EXERCISE:
Scan the data for "基督教罗马" and copy the lines it appears in.

*** Opening GIVEN RECORDS ***

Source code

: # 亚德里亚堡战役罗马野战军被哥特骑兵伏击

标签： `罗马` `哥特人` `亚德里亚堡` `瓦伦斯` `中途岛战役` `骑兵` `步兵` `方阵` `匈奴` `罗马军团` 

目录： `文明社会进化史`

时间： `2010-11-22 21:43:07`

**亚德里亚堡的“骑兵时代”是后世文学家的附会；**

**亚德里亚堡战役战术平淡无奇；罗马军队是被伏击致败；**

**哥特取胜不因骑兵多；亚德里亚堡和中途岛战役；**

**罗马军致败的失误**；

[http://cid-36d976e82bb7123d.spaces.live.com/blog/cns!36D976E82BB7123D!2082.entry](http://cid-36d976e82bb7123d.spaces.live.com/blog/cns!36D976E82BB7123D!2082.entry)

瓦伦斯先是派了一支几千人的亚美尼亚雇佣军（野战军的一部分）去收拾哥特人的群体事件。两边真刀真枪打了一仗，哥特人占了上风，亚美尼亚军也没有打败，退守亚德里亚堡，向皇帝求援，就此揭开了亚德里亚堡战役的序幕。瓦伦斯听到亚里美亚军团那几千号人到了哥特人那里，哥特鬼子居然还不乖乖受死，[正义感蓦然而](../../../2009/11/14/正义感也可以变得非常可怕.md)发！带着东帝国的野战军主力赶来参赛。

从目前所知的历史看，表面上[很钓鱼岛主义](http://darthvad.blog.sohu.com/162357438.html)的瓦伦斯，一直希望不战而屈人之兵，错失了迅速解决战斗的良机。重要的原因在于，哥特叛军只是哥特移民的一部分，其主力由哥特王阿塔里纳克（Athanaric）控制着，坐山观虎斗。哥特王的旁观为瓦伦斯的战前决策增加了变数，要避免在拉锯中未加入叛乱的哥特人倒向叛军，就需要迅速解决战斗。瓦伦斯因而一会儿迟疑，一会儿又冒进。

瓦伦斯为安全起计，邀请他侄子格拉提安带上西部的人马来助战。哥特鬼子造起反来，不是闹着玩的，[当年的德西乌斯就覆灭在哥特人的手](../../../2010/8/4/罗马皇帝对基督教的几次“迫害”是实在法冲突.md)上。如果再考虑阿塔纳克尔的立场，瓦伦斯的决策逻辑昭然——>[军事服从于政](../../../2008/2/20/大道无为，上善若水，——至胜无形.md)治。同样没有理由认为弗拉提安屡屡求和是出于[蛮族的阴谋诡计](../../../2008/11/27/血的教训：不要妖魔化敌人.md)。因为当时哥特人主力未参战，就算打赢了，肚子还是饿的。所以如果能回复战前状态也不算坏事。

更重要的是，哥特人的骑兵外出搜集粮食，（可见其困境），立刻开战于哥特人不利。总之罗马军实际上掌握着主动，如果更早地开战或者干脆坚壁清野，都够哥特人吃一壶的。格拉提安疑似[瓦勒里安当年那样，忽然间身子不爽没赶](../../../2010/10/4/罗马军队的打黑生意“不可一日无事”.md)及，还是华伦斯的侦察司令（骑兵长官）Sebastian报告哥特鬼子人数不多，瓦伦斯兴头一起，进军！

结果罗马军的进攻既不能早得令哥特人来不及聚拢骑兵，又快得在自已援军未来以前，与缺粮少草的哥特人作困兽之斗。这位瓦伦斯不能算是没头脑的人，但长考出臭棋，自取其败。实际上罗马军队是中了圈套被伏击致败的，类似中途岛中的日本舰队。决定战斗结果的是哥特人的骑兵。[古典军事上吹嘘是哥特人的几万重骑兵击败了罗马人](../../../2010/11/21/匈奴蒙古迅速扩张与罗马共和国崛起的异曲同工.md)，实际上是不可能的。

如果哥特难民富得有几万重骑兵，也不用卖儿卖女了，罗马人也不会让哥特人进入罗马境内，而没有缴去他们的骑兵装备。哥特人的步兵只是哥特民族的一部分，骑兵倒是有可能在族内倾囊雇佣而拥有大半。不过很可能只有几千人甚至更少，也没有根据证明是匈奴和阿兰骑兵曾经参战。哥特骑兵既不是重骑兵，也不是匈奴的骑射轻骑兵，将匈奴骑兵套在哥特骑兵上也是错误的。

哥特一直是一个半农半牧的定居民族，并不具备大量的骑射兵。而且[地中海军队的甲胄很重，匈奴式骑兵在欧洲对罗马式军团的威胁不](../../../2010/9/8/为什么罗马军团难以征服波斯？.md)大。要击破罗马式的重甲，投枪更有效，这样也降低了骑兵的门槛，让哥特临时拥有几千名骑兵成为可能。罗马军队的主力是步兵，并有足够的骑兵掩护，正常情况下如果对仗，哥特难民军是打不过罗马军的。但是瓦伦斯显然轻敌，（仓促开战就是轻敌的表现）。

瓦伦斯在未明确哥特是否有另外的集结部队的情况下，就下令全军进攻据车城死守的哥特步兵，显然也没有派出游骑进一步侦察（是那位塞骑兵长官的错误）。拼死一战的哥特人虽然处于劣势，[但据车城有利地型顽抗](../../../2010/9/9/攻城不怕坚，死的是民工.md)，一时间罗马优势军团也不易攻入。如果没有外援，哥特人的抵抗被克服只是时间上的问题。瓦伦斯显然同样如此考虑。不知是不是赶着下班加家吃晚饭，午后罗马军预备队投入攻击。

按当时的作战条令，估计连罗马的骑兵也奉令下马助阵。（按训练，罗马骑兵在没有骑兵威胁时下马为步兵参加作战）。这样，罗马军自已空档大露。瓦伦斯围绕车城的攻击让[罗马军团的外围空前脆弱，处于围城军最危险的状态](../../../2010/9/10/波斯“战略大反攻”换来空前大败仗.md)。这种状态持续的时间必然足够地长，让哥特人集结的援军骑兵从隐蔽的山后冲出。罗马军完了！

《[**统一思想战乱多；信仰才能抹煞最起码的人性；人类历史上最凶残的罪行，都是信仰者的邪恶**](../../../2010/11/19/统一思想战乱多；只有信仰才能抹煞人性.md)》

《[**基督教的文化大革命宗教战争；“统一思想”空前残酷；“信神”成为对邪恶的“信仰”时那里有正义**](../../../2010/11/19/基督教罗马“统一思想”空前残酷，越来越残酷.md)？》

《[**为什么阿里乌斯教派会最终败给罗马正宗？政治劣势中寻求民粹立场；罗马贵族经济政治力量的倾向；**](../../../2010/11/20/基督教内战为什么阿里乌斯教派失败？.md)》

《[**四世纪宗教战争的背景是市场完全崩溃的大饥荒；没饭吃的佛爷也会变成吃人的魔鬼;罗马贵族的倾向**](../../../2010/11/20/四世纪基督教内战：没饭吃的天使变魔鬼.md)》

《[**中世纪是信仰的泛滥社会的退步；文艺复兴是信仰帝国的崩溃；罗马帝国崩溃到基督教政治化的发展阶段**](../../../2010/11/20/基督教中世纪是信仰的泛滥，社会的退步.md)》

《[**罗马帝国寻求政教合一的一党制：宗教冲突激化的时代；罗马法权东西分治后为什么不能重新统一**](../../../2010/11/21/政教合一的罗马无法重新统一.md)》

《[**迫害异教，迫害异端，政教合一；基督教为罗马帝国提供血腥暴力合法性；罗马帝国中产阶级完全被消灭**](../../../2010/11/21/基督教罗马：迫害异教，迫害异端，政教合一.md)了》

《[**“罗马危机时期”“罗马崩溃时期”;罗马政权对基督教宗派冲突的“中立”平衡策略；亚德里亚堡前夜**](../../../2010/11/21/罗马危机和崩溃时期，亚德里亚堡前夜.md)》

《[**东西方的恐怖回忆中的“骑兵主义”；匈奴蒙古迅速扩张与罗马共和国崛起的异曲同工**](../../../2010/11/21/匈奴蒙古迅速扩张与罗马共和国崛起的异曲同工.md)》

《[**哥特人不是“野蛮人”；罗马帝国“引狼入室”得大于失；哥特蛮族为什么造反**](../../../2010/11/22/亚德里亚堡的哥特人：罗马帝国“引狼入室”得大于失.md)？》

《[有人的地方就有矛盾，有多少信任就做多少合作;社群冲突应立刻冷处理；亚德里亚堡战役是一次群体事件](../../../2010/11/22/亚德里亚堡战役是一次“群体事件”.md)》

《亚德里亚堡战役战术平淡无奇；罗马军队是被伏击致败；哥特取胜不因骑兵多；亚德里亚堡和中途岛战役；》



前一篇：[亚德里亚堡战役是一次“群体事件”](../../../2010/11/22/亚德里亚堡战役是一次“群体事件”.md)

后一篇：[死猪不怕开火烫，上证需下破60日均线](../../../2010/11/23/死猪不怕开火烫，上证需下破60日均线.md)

*** Closing GIVEN RECORDS ***

TASK OUTPUT:
《[**基督教的文化大革命宗教战争；“统一思想”空前残酷；“信神”成为对邪恶的“信仰”时那里有正义**](../../../2010/11/19/基督教罗马“统一思想”空前残酷，越来越残酷.md)？》
《[**迫害异教，迫害异端，政教合一；基督教为罗马帝国提供血腥暴力合法性；罗马帝国中产阶级完全被消灭**](../../../2010/11/21/基督教罗马：迫害异教，迫害异端，政教合一.md)了》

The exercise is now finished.